Taking the entries below from the top, restate each line exactly and end with the line containing "<td>- VTE（DVT/PE）治療<br />".
Start of Provided records
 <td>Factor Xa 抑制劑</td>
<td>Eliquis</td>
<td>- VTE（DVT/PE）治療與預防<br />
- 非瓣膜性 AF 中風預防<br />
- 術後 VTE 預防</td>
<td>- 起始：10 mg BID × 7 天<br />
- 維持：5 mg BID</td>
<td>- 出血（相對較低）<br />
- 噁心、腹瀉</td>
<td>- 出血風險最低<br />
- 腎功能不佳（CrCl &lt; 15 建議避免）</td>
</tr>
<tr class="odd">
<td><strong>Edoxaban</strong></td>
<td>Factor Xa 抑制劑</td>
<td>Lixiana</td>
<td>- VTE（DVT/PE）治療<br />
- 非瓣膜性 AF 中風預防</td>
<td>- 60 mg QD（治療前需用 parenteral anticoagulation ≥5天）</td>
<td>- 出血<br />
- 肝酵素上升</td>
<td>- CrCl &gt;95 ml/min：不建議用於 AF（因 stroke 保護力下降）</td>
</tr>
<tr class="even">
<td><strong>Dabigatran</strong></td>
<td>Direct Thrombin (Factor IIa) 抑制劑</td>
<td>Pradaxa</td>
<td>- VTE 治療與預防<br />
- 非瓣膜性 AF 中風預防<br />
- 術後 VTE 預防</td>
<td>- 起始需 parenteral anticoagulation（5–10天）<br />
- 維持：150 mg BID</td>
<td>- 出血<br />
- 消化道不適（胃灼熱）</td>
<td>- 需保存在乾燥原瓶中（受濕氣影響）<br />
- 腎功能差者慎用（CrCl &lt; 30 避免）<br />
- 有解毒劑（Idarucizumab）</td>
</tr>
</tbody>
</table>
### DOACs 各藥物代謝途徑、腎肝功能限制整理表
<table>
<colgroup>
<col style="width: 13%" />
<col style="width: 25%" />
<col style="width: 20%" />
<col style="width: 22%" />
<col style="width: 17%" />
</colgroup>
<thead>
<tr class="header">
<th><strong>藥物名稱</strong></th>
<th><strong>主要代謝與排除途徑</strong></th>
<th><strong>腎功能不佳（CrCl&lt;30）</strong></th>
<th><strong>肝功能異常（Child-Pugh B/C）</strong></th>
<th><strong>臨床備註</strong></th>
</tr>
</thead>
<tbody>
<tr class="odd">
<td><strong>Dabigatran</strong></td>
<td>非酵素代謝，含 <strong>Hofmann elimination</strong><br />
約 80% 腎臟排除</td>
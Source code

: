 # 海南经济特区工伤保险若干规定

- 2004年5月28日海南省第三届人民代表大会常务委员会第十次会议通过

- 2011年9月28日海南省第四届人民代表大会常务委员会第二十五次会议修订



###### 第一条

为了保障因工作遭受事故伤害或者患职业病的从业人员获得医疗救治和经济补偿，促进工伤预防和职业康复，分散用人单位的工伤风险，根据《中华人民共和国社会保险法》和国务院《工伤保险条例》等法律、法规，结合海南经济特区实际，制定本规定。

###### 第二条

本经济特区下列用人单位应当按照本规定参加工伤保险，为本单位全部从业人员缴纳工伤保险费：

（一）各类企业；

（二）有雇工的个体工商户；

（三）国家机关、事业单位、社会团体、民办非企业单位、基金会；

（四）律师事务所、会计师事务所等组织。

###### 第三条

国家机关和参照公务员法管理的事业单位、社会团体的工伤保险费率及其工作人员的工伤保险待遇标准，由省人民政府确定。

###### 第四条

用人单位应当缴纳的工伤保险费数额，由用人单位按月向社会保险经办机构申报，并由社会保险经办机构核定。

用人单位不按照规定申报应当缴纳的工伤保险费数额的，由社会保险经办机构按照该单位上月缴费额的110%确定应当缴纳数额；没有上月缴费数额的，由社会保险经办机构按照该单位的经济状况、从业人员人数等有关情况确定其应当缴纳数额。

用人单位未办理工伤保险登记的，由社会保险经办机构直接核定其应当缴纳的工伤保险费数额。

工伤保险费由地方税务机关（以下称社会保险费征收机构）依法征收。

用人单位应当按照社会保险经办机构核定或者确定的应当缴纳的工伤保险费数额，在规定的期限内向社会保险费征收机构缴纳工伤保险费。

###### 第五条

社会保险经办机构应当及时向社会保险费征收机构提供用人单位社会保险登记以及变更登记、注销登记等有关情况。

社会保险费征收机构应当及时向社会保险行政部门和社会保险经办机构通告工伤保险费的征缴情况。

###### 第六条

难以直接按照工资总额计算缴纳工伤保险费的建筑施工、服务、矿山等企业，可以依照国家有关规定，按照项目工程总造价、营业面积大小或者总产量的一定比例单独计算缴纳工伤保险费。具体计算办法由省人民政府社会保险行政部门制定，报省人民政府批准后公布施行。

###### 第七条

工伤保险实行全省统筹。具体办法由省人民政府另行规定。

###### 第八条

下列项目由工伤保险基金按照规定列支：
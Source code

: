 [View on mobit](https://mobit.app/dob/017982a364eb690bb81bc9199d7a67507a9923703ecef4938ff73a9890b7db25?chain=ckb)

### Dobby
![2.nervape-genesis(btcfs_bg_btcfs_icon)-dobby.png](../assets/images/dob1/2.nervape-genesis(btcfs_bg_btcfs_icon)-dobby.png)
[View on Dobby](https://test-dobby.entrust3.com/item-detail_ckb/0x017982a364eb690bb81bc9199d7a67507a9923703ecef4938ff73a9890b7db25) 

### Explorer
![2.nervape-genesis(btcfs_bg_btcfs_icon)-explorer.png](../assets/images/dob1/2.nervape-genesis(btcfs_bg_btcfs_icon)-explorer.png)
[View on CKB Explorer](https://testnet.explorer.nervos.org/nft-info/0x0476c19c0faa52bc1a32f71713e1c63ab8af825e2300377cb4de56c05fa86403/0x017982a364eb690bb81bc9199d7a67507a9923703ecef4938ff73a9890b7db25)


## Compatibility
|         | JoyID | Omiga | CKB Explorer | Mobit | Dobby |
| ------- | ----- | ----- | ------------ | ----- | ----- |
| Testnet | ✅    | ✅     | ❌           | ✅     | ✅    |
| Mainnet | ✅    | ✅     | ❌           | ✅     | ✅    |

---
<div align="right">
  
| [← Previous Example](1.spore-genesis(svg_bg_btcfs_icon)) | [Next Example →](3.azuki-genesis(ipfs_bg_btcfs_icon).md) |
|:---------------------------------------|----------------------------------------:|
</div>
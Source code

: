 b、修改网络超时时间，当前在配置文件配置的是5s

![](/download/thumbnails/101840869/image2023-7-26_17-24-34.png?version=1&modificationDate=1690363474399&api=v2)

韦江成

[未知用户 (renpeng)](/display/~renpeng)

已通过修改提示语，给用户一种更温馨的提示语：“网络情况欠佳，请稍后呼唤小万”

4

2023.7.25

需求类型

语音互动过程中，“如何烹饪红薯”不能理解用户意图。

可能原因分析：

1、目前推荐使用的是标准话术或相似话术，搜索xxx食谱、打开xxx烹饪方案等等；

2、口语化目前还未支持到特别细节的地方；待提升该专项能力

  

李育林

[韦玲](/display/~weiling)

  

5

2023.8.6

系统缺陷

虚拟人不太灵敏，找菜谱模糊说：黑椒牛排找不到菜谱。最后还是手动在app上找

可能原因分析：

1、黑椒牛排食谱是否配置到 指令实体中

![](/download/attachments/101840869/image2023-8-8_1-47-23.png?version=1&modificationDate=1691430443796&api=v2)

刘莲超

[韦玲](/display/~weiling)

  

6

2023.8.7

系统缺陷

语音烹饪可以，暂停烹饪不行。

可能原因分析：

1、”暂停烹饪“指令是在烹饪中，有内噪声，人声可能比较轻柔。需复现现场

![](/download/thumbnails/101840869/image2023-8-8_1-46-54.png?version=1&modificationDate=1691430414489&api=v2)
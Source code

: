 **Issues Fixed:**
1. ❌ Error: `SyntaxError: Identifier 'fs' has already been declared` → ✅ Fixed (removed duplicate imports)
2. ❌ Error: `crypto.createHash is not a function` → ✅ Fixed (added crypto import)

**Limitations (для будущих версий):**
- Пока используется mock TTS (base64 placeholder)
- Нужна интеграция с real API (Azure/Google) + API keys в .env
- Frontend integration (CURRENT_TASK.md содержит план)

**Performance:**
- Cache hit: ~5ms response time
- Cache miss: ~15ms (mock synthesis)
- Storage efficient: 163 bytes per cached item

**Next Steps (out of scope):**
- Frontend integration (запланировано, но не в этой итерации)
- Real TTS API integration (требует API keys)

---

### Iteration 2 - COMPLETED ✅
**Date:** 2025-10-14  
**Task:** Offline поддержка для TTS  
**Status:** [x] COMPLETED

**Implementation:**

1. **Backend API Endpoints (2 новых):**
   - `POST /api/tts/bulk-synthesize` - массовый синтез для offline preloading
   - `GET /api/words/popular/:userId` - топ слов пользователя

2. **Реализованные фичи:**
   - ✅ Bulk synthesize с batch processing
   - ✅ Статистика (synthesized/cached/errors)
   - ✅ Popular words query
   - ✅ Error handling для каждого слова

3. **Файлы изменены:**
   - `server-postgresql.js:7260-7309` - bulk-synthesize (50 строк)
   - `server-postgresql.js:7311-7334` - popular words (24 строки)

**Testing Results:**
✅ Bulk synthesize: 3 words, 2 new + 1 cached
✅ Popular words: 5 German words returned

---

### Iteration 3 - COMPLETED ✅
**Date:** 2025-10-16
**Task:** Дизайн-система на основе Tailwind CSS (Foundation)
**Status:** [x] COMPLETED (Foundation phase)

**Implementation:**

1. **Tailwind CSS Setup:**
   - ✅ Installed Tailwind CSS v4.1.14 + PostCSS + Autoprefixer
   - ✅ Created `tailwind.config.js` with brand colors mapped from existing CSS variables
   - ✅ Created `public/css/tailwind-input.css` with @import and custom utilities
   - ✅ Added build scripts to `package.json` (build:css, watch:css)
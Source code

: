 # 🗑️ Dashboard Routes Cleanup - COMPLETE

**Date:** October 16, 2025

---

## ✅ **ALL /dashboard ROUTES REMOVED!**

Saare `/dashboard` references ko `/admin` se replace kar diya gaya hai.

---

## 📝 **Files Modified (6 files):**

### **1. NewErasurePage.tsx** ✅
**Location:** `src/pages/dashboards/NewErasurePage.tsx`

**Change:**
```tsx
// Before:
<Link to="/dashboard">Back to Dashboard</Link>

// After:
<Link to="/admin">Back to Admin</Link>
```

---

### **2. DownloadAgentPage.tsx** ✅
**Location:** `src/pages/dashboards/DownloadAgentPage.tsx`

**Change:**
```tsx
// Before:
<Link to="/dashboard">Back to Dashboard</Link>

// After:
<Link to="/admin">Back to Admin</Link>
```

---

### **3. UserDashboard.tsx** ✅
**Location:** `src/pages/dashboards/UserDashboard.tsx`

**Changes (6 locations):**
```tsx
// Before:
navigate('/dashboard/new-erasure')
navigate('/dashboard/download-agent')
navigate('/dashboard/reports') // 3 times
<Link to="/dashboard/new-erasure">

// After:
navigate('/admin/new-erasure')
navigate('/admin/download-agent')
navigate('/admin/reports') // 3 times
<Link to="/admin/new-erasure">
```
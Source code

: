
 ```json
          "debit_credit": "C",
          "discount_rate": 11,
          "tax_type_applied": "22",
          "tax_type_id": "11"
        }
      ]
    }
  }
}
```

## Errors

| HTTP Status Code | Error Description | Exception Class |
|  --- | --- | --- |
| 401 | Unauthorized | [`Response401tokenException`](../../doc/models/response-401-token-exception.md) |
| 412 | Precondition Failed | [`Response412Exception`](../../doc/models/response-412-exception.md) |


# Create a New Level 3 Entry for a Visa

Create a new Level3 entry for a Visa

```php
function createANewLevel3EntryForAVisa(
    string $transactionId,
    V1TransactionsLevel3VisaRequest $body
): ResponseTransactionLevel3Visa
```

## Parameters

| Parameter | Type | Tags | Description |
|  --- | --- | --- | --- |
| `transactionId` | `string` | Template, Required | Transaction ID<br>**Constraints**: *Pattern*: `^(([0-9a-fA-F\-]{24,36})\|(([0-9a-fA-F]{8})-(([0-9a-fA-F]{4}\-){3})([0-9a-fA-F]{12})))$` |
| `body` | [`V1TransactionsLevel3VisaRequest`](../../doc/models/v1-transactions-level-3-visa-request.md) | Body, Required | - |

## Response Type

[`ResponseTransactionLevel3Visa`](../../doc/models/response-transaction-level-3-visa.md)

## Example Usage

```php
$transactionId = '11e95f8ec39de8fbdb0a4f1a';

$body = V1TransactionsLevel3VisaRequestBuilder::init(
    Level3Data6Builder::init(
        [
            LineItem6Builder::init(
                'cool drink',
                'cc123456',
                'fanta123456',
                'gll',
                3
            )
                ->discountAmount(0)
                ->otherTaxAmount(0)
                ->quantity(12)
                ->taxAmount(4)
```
End of Provided records
» **Answer below**:
 <td>Factor Xa 抑制劑</td>
<td>Eliquis</td>
<td>- VTE（DVT/PE）治療與預防<br />
- 非瓣膜性 AF 中風預防<br />
- 術後 VTE 預防</td>
<td>- 起始：10 mg BID × 7 天<br />
- 維持：5 mg BID</td>
<td>- 出血（相對較低）<br />
- 噁心、腹瀉</td>
<td>- 出血風險最低<br />
- 腎功能不佳（CrCl &lt; 15 建議避免）</td>
</tr>
<tr class="odd">
<td><strong>Edoxaban</strong></td>
<td>Factor Xa 抑制劑</td>
<td>Lixiana</td>
<td>- VTE（DVT/PE）治療<br />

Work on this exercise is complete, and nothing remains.